The sequence is narrated by Nick Jenkins in the form of his reminiscences. Over the course of the following volumes, he recalls the people he met over the previous half a century. Little is told of Jenkins's personal life beyond his encounters with the great and the bad, with events, such as his wife's miscarriage, only being related in conversation with the principal characters. Nick mainly functions as a cipher, reporting on the actions of the other characters, specifically the inscrutable Kenneth Widmerpool who is arguably the protagonist of the series
- The Alcoholic: Charles Stringham
- An Officer and a Gentleman: Nick and his father before him
- Anything That Moves: Dear god Pamela
- Big Fancy House : The Tollands own one, also Sir Magnus Donners' house keeps coming up
- The Casanova: Peter Templer
- Cloudcuckoolander: General Liddament
- The Dog Bites Back: When Widmerpool climbs to a position of power in the military he manages to send both Peter and Charles to their deaths for the way they treated him at school
- Doorstopper
- Femme Fatale: Pamela
- First-Person Peripheral Narrator: Nick serves as the narrator, however Widmerpool is the protaganist of the series.
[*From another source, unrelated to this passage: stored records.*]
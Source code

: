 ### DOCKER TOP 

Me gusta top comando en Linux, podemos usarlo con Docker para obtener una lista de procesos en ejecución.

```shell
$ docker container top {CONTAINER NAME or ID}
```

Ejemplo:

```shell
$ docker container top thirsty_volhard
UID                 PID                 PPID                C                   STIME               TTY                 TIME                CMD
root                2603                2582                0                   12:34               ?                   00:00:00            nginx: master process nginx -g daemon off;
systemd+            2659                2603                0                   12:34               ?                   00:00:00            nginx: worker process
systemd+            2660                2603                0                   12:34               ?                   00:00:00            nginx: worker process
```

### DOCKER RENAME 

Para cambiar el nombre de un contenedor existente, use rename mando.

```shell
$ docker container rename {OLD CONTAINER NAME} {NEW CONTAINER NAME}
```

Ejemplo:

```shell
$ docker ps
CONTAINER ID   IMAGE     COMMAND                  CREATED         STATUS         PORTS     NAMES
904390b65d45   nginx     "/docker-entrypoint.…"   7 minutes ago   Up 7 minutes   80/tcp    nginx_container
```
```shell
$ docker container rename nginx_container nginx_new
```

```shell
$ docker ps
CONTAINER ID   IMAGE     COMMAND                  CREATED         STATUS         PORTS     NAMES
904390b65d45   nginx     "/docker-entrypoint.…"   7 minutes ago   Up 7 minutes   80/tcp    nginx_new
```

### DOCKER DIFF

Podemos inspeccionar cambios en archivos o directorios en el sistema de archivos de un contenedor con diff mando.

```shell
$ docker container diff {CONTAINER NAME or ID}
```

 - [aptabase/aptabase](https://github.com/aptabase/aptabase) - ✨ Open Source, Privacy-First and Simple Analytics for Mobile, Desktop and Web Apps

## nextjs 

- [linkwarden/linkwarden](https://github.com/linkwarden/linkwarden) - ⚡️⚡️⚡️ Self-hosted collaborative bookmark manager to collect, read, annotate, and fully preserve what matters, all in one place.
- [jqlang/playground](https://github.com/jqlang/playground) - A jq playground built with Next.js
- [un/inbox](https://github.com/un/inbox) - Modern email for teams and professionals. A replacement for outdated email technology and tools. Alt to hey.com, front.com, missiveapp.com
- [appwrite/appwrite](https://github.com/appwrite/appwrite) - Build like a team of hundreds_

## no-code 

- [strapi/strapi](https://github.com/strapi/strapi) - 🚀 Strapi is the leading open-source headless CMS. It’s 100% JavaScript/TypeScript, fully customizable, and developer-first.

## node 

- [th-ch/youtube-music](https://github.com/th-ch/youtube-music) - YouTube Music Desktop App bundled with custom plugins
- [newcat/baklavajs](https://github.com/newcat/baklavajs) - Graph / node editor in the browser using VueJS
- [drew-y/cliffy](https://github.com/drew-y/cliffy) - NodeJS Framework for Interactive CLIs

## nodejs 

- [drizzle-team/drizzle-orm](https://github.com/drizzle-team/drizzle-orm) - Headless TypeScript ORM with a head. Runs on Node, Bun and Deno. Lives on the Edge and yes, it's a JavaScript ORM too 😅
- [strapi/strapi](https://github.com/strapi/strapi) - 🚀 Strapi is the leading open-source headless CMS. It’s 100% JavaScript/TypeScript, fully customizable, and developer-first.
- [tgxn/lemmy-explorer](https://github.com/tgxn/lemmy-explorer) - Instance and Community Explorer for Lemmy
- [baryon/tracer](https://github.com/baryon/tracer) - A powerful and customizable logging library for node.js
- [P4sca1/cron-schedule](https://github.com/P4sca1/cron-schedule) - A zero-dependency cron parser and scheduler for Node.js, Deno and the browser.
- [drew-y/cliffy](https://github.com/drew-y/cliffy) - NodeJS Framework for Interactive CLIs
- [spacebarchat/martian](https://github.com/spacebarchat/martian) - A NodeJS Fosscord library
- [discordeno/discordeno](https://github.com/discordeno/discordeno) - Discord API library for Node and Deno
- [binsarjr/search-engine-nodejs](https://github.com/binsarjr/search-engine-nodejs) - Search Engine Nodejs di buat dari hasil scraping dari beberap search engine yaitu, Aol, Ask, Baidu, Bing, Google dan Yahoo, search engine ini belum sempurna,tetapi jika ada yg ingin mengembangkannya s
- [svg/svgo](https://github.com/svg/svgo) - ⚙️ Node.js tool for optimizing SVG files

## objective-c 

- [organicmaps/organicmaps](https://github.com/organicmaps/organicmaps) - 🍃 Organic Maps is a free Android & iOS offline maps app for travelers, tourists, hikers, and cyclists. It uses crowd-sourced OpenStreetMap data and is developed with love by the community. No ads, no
- Full-Frontal Assault: A few of the women do this to the point where it becomes kind of a motif
- Geek/Nerd Widmerpool
- Genteel Interbellum Setting: The first few books are set between the wars
- Good Girls Avoid Abortion: The flipside is on display here in that the women who get abortions are definitely bad girls
- Happily Married: Nick and Isabel, in contrast to almost everyone else
- I Love the Dead : Allegedly Russell Gwinnett
- Lots and Lots of Characters
- Mood Whiplash: The books mix together the satirical and the soap operatic
- No Celebrities Were Harmed: Many of the characters are based on real people, who exactly is a matter of some speculation but some of the possibilities are George Orwell, Harold Pinter, and Aleister Crowley
- One Degree of Separation
- Out with a Bang: Ferrand-Seneschal and Pamela
- Peeping Tom: Widmerpool, also Sir Magnus Donners
- Rich Bitch: Pamela
- Second Love: Isabel to Nick
- Stylistic Suck: the novels of St. John Clare who "confines himself to the dullest of dull ideas"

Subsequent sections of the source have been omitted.